Well, for all you frequent flyers out there, here’s exactly what happens when you take a trip to the airplane toilet.
Contrary to popular belief, waste is rarely jettisoned onto unsuspecting folks below.
Instead, it’s all flushed away with the plumbing taking any excrement to specialised sealed compartments at the back of the plane.
According to TikTok influencer and pilot Garrett Ray, this can happen up to a thousand times on a Boeing 747 during a long-haul flight – which perhaps explains why there’s always a queue.
If you are still curious about what is involved in taking a leak mid-flight, the US pilot also revealed that over 1,211 liters (320 gallons) of waste can be generated during that time.
When you’ve reached your final destination, the waste is then carefully pumped from the plane using a pipe attached to a port.
This is done by airport staff, usually before the plane is able to take flight again.
However, there are, of course, instances where things don’t always go to plan with the high-altitude excrement.
In fact, there is a particularly weird phenomenon known as ‘blue ice’ which can occur on some flights.

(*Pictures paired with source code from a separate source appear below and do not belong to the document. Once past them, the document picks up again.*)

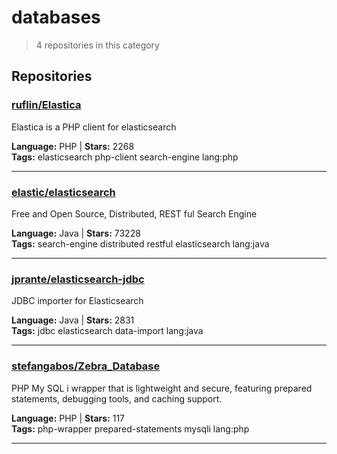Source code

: # databases

> 4 repositories in this category

## Repositories

### [ruflin/Elastica](https://github.com/ruflin/Elastica)

Elastica is a PHP client for elasticsearch

**Language:** PHP | **Stars:** 2268  
**Tags:** elasticsearch php-client search-engine lang:php 

---

### [elastic/elasticsearch](https://github.com/elastic/elasticsearch)

Free and Open Source, Distributed, REST ful Search Engine

**Language:** Java | **Stars:** 73228  
**Tags:** search-engine distributed restful elasticsearch lang:java 

---

### [jprante/elasticsearch-jdbc](https://github.com/jprante/elasticsearch-jdbc)

JDBC importer for Elasticsearch

**Language:** Java | **Stars:** 2831  
**Tags:** jdbc elasticsearch data-import lang:java 

---

### [stefangabos/Zebra_Database](https://github.com/stefangabos/Zebra_Database)

PHP My SQL i wrapper that is lightweight and secure, featuring prepared statements, debugging tools, and caching support.

**Language:** PHP | **Stars:** 117  
**Tags:** php-wrapper prepared-statements mysqli lang:php 

---

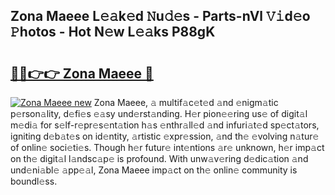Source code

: ## Zona Maeee L𝚎𝚊k𝚎d 𝙽u𝚍𝚎s - Parts-nVl 𝚅𝚒d𝚎o 𝙿hotos - Hot N𝚎w L𝚎𝚊ks P88gK

# <h2><a href="http://kv3027r.teov.top/?on=Zona+Maeee">🔗🔗👉👉 Zona Maeee 🔗</a></h2>

[![Zona Maeee new](https://i.imgur.com/QqkWNDz.gif)](http://kv3027r.teov.top/?on=Zona+Maeee)
Zona Maeee, 𝚊 multif𝚊c𝚎t𝚎d 𝚊nd 𝚎nigm𝚊tic p𝚎rson𝚊lity, d𝚎fi𝚎s 𝚎𝚊sy und𝚎rst𝚊nding. H𝚎r pion𝚎𝚎ring us𝚎 of digit𝚊l m𝚎di𝚊 for s𝚎lf-r𝚎pr𝚎s𝚎nt𝚊tion h𝚊s 𝚎nthr𝚊ll𝚎d 𝚊nd infuri𝚊t𝚎d sp𝚎ct𝚊tors, igniting d𝚎b𝚊t𝚎s on id𝚎ntity, 𝚊rtistic 𝚎xpr𝚎ssion, 𝚊nd th𝚎 𝚎volving n𝚊tur𝚎 of onlin𝚎 soci𝚎ti𝚎s. Though h𝚎r futur𝚎 int𝚎ntions 𝚊r𝚎 unknown, h𝚎r imp𝚊ct on th𝚎 digit𝚊l l𝚊ndsc𝚊p𝚎 is profound. With unw𝚊v𝚎ring d𝚎dic𝚊tion 𝚊nd und𝚎ni𝚊bl𝚎 𝚊pp𝚎𝚊l, Zona Maeee imp𝚊ct on th𝚎 onlin𝚎 community is boundl𝚎ss.
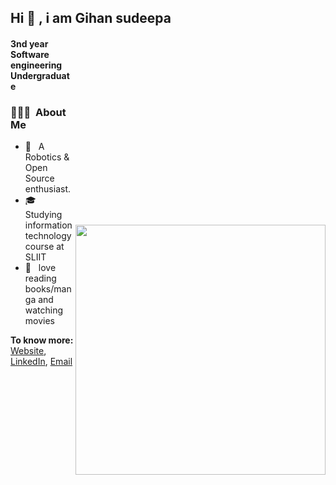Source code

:## Hi 👋 , i am Gihan sudeepa



[<img align="right" width="400" style="margin-top: 300px" src="https://github-readme-stats.vercel.app/api?username=GIHAA&show_icons=true&count_private=true&theme=algolia"/>](https://github.com/AmitHasanShuvo/)


#### 3nd year Software engineering Undergraduate
<h3> 👨🏻‍💻 &nbsp;About Me </h3><ul>
<li> 🤔 &nbsp; A Robotics & Open Source enthusiast. </li>
<li> 🎓 &nbsp; Studying information technology course at SLIIT </li>
<li> 🌱 &nbsp; love reading books/manga and watching movies </li>
</ul>

**To know more:**  [Website](https://gihaa.dev/), [LinkedIn](https://www.linkedin.com/in/gihan-sudeepa-177a9820a/), [Email](gihansudeeparandimal@gmail.com)
<!-- 
<h3> 📚 &nbsp;projects </h3>
<br>
<table>
<tr>
  <th width = "170">IOT</th>
  <th width = "150">Robotics</th>
  <th width = "150">Web dev</th>
  <th width = "150">App</th>
  <th width = "150">Others</th>
</tr>

<tr>
    <td><a href="https://github.com/GIHAA/carpark_iot_back-end">car park IOT</a></td>
    <td><a href="https://github.com/GIHAA/LUCUS">lucus</a></td>
    <td><a href="https://github.com/GIHAA/portfolio">portfolio</a></td>
    <td><a href="https://play.google.com/store/apps/details?id=com.DefaultCompany.Snowball">Snow-ball</a></td>
    <td><a href=""></a></td>
</tr>

<tr>
    <td><a href="https://github.com/GIHAA/bench-saw_safety-stop">bench-saw-safety</a></td>
    <td><a href="https://github.com/GIHAA/Snowy-open">Snowy</a></td>
    <td><a href="https://github.com/GIHAA/GIHAA-Links">LINKS</a></td>
    <td><a href="https://github.com/GIHAA/JAVA.apps">JAVA apps</a></td>
    <td><a href=""></a></td>
</tr>

<tr>
    <td><a href="https://github.com/GIHAA/Fuel-level-indicator">Fuel-level-indicator</a></td>
    <td><a href="https://github.com/GIHAA/egg-incubator">egg-incubator</a></td>
    <td><a href="https://gihaa.dev/fs-3D-readme/">3D-readme</a></td>
    <td><a href=""></a></td>
    <td><a href=""></a></td>
</tr>
<tr>
    <td><a href="https://github.com/GIHAA/egg-incubator">egg-incubator</a></td>
    <td><a href=""></a></td>
    <td><a href=""></a></td>
    <td><a href=""></a></td>
    <td><a href=""></a></td>
</tr>

</table>

<br>
 -->

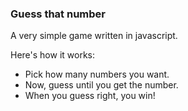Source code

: 
### Guess that number

A very simple game written in javascript.

Here's how it works:

* Pick how many numbers you want.
* Now, guess until you get the number.
* When you guess right, you win!

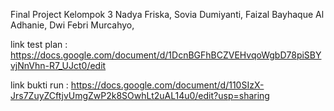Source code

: Final Project Kelompok 3
Nadya Friska,
Sovia Dumiyanti,
Faizal Bayhaque Al Adhanie,
Dwi Febri Murcahyo,

link test plan : 
https://docs.google.com/document/d/1DcnBGFhBCZVEHvqoWgbD78piSBYvjNnVhn-R7_UJct0/edit

link bukti run :
https://docs.google.com/document/d/110SIzX-Jrs7ZuyZCftjvUmgZwP2k8SOwhLt2uAL14u0/edit?usp=sharing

Named after the colour of the disinfectant, this is where frozen waste leaks from the aircraft, usually from the service port.
The resulting overflow then makes its final descent onto people below, as the weight becomes too much. (yuk!)
Whilst modern vacuum toilets have made this a rare occurrence, there have been instances where solid blocks of blue sewage have hit people.
To make matters even worse, the poonami happened just as the UK was coming out of lockdown in 2021 with the BBC reporting that it covered the man’s ‘whole garden, and garden umbrellas, and him’.
Talk about a sh**ty day.
At a later parish meeting, councillor Geoff Paxton explained that such incidents are ‘very rare’.
Having worked at various airports for over 40 years, he told attendees: "We used to have problems with blue ice [frozen human waste and disinfectant] on arrivals but that was because those toilets used to leak."